DATA RECORDS:

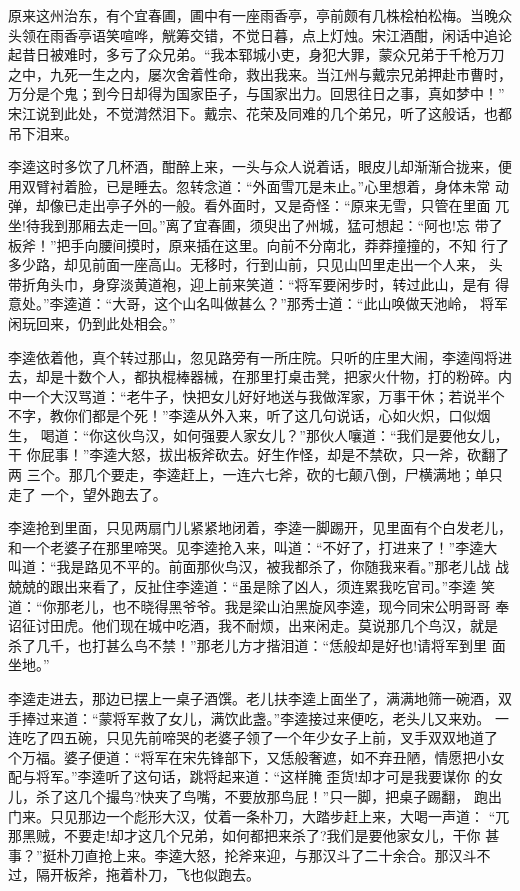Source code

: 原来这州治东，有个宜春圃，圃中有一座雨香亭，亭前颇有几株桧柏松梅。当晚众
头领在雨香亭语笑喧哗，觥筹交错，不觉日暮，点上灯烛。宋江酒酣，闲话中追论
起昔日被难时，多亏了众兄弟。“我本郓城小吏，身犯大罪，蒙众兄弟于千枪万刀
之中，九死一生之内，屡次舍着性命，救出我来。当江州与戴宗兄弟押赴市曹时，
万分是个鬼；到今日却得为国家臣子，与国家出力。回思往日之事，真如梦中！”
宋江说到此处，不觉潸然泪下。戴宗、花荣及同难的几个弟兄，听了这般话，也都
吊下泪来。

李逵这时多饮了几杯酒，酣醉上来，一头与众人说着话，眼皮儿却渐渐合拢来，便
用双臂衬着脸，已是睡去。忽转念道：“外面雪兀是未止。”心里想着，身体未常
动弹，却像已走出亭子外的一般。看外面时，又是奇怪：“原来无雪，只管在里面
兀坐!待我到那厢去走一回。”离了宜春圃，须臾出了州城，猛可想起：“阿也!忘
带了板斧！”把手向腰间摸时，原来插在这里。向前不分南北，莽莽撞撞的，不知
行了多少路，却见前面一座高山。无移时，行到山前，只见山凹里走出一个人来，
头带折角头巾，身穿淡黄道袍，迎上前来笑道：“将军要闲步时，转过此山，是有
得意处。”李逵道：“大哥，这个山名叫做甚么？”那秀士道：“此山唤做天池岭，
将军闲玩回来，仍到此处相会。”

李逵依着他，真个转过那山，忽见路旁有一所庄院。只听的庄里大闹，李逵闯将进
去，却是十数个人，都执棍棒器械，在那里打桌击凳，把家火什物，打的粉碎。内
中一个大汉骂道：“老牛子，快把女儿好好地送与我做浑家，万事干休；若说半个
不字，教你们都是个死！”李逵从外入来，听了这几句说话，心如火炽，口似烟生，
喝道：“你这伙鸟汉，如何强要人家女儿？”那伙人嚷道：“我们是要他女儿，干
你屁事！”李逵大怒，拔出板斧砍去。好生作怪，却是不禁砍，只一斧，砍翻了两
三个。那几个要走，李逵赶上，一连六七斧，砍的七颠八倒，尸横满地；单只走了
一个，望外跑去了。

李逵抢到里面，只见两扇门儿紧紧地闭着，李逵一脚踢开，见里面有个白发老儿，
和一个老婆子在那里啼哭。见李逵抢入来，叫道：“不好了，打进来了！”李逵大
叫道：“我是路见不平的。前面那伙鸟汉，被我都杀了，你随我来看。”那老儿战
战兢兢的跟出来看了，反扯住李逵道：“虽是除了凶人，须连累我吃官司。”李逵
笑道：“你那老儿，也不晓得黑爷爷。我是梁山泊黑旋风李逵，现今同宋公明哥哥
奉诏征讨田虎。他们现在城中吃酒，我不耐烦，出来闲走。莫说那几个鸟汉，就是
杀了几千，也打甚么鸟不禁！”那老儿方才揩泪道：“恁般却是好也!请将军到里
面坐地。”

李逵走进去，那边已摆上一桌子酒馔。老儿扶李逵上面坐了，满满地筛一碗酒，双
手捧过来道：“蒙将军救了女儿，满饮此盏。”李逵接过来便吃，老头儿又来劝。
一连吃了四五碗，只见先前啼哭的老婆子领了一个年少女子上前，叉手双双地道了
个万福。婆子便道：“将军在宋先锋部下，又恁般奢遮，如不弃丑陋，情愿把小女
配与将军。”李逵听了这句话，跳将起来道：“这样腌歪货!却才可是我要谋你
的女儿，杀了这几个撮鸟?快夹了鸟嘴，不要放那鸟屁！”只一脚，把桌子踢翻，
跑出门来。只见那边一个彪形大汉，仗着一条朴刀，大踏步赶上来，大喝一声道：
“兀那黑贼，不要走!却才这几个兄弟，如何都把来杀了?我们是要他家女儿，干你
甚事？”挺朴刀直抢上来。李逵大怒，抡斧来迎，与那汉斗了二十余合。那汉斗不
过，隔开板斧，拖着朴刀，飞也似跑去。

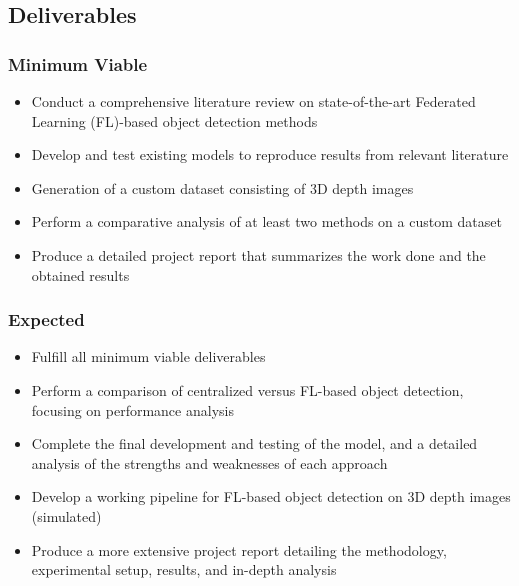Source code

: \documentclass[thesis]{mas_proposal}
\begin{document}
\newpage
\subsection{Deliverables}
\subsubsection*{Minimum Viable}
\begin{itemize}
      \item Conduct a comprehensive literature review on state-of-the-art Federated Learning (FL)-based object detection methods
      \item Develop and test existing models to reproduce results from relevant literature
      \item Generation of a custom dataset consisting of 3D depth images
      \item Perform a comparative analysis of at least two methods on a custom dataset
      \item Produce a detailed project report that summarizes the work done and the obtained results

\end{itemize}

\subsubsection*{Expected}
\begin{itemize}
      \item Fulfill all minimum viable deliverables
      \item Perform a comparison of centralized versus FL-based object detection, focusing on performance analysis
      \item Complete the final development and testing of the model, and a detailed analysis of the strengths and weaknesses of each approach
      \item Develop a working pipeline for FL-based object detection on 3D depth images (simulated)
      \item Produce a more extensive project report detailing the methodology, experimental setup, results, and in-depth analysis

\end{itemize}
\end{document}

ABOUT THIS TASK:
Please copy the lines exactly, beginning at the one containing "三个。那几个要走，李逵赶上，一连六七斧，砍的七颠八倒，尸横满地；单只走了" and ending at the last line of the records above, both included, with the pictures left out.

EXPECTED OUTPUT:
三个。那几个要走，李逵赶上，一连六七斧，砍的七颠八倒，尸横满地；单只走了
一个，望外跑去了。

李逵抢到里面，只见两扇门儿紧紧地闭着，李逵一脚踢开，见里面有个白发老儿，
和一个老婆子在那里啼哭。见李逵抢入来，叫道：“不好了，打进来了！”李逵大
叫道：“我是路见不平的。前面那伙鸟汉，被我都杀了，你随我来看。”那老儿战
战兢兢的跟出来看了，反扯住李逵道：“虽是除了凶人，须连累我吃官司。”李逵
笑道：“你那老儿，也不晓得黑爷爷。我是梁山泊黑旋风李逵，现今同宋公明哥哥
奉诏征讨田虎。他们现在城中吃酒，我不耐烦，出来闲走。莫说那几个鸟汉，就是
杀了几千，也打甚么鸟不禁！”那老儿方才揩泪道：“恁般却是好也!请将军到里
面坐地。”

李逵走进去，那边已摆上一桌子酒馔。老儿扶李逵上面坐了，满满地筛一碗酒，双
手捧过来道：“蒙将军救了女儿，满饮此盏。”李逵接过来便吃，老头儿又来劝。
一连吃了四五碗，只见先前啼哭的老婆子领了一个年少女子上前，叉手双双地道了
个万福。婆子便道：“将军在宋先锋部下，又恁般奢遮，如不弃丑陋，情愿把小女
配与将军。”李逵听了这句话，跳将起来道：“这样腌歪货!却才可是我要谋你
的女儿，杀了这几个撮鸟?快夹了鸟嘴，不要放那鸟屁！”只一脚，把桌子踢翻，
跑出门来。只见那边一个彪形大汉，仗着一条朴刀，大踏步赶上来，大喝一声道：
“兀那黑贼，不要走!却才这几个兄弟，如何都把来杀了?我们是要他家女儿，干你
甚事？”挺朴刀直抢上来。李逵大怒，抡斧来迎，与那汉斗了二十余合。那汉斗不
过，隔开板斧，拖着朴刀，飞也似跑去。

Source code

: \documentclass[thesis]{mas_proposal}
\begin{document}
\newpage
\subsection{Deliverables}
\subsubsection*{Minimum Viable}
\begin{itemize}
      \item Conduct a comprehensive literature review on state-of-the-art Federated Learning (FL)-based object detection methods
      \item Develop and test existing models to reproduce results from relevant literature
      \item Generation of a custom dataset consisting of 3D depth images
      \item Perform a comparative analysis of at least two methods on a custom dataset
      \item Produce a detailed project report that summarizes the work done and the obtained results

\end{itemize}

\subsubsection*{Expected}
\begin{itemize}
      \item Fulfill all minimum viable deliverables
      \item Perform a comparison of centralized versus FL-based object detection, focusing on performance analysis
      \item Complete the final development and testing of the model, and a detailed analysis of the strengths and weaknesses of each approach
      \item Develop a working pipeline for FL-based object detection on 3D depth images (simulated)
      \item Produce a more extensive project report detailing the methodology, experimental setup, results, and in-depth analysis

\end{itemize}
\end{document}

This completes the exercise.